SAN DIEGO (FRONTLINE MEDICAL NEWS) Patients with hepatitis C virus (HCV) infections had distinct duodenal mucosal microbiomes and greater intestinal permeability, compared with healthy controls and patients with other chronic liver diseases, Dr. Ashok Raj reported.

The findings might one day lead to therapies that aim to restore or normalize the microbiomes of patients with HCV, Dr. Raj said in an interview at the annual Digestive Disease Week.

Chronic liver disease (CLD) has been linked to dysbiosis, or abnormal shifts of the microbiome. But most studies have focused on fecal specimens, and “recent evidence suggests that the mucosal microbiota differ from fecal microbiota,” said Dr. Raj, a gastroenterologist and hepatologist at Princess Alexandra Hospital in Brisbane, Australia, and a PhD candidate at the University of Queensland at Brisbane.

“The small-intestinal mucosal microbiota are of particular interest to us,” Dr.
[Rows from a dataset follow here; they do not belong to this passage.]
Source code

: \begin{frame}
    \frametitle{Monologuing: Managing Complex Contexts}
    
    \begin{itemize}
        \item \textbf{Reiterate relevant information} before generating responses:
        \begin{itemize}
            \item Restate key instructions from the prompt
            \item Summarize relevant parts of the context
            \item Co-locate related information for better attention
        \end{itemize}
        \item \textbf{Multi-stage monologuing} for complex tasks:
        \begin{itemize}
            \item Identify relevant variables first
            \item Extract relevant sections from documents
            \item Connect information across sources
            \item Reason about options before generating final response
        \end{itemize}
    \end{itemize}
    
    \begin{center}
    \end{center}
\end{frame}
Raj explained. “Anatomically, all the blood from this region of the gut drains into the portal vein and flows directly to the liver. Because of small-intestinal permeability, either bacteria or their products could travel to the liver and contribute to disease. But very little is known about this microbiota in CLD.”

Therefore, Dr. Raj and his associates sequenced bacterial DNA from mucosal biopsies of the second part of the duodenum from 38 prospectively recruited endoscopy patients with CLD and 13 healthy controls. The researchers also evaluated dietary habits, intestinal permeability, hepatic stiffness based on transient elastography, and the presence of metabolic syndrome, as measured by the International Diabetes Federation/American Heart Association/National Heart, Lung, and Blood Institute 2009 Consensus criteria. The CLD group included 28 men and 10 women aged 36-82 years, including 16 patients with HCV, 10 patients with nonalcoholic fatty liver disease, 7 patients with fatty liver disease, 3 patients with autoimmune hepatitis, and 2 patients with hepatitis B virus infection. The controls were between 24 and 73 years old, and 70% were women.
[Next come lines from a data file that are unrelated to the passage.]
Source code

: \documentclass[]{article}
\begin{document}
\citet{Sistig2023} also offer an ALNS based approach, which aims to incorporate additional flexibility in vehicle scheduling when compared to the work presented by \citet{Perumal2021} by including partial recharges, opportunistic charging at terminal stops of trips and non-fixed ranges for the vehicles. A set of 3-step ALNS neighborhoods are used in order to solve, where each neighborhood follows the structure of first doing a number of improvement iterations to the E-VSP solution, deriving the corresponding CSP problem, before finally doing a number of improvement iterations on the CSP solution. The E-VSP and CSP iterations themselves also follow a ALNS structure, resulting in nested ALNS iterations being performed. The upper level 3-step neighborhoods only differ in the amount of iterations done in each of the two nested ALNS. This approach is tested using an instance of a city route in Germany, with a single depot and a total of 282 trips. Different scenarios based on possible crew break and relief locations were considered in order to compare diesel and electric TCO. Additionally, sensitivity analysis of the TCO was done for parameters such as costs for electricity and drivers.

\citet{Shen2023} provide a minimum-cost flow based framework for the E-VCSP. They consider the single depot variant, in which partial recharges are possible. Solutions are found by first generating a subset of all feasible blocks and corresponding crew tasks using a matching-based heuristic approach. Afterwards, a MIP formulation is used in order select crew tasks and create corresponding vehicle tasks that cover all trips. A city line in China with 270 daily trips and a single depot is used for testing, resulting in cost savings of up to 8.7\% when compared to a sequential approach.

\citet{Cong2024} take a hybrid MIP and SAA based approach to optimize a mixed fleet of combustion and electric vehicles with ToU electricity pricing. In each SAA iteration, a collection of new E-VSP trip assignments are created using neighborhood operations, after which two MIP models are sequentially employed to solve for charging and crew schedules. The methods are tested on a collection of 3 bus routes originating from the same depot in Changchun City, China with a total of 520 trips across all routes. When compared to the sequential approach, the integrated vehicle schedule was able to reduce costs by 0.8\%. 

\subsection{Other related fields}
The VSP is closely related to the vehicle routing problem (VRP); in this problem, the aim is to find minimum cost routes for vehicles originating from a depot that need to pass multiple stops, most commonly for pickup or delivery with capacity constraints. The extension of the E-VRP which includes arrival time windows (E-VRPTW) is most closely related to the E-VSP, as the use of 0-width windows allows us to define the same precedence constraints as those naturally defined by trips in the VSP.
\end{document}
Sequencing of bacteria DNA revealed significant differences between patients and controls, particularly among patients with HCV, Dr. Raj said. The HCV patients not only had significantly less microbial diversity (P less than .02), but the overall changes in their microbiota were significant enough for them to cluster separately from controls and from patients with other types of CLD (P less than .01 for both comparisons). Furthermore, HCV patients had significantly greater small-intestinal permeability (mean ± SD log lactulose to rhamnose ratio, 1.57 ± 0.27) than controls (1.21 ± 0.25; P less than .01) or patients with other CLDs (1.24 ± 0.39; P = .01).
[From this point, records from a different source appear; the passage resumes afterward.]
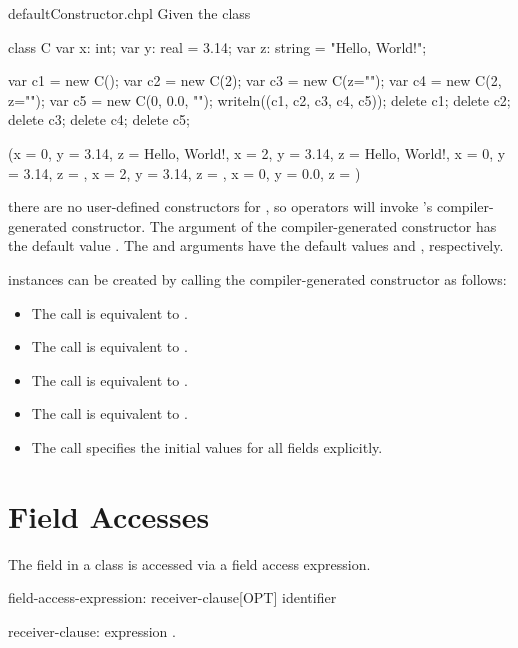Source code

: \begin{chapelexample}{defaultConstructor.chpl}
Given the class
\begin{chapel}
class C {
  var x: int;
  var y: real = 3.14;
  var z: string = "Hello, World!";
}
\end{chapel}
\begin{chapelpost}
var c1 = new C();
var c2 = new C(2);
var c3 = new C(z="");
var c4 = new C(2, z="");
var c5 = new C(0, 0.0, "");
writeln((c1, c2, c3, c4, c5));
delete c1;
delete c2;
delete c3;
delete c4;
delete c5;
\end{chapelpost}
\begin{chapeloutput}
({x = 0, y = 3.14, z = Hello, World!}, {x = 2, y = 3.14, z = Hello, World!}, {x = 0, y = 3.14, z = }, {x = 2, y = 3.14, z = }, {x = 0, y = 0.0, z = })
\end{chapeloutput}
there are no user-defined constructors for , so  operators
will invoke 's compiler-generated constructor. The  argument
of the compiler-generated constructor has the default value .
The  and  arguments have the default values  and
, respectively.

 instances can be created by calling the compiler-generated constructor as follows:
\begin{itemize}
\item The call  is equivalent to .
\item The call  is equivalent to .
\item The call  is equivalent to .
\item The call  is equivalent to .
\item The call  specifies the initial values for all fields explicitly.
\end{itemize}
\end{chapelexample}

\section{Field Accesses}
\label{Class_Field_Accesses}

The field in a class is accessed via a field access expression.

\begin{syntax}
field-access-expression:
  receiver-clause[OPT] identifier

receiver-clause:
  expression .
\end{syntax}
“Additionally, for the HCV patients, dietary fat intake showed a moderately strong positive correlation with intestinal permeability,” Dr. Raj said (r = 0.58; P = .03). “These findings are in keeping with animal models, which have shown that dietary fat can change the microbiota and also increase intestinal permeability.” However, the multivariate analysis found no links between microbial characteristics and hepatic stiffness or metabolic syndrome – perhaps because most patients were “at the cirrhotic end of the spectrum, reflecting their indication for endoscopy,” or because “these relationships are subtler and require larger sample numbers,” he said.

“Patients with HCV may have a unique small-intestinal microbiome,” Dr. Raj concluded. “These patients had higher intestinal permeability, and it is possible that the microbiota have a part to play in that.” Exactly how microbiota and gut permeability contribute to disease remains unclear, but pathology in the small intestine could help explain some features of the HCV trajectory, such as extrahepatic manifestations or variations in disease progression, he added. “Future studies may lead to targeting the small-intestinal gut microbiome to modulate and even treat HCV.”

The study was funded by a postgraduate award from the government of Australia and by the Princess Alexandra Hospital Research Foundation. Dr. Raj had no disclosures.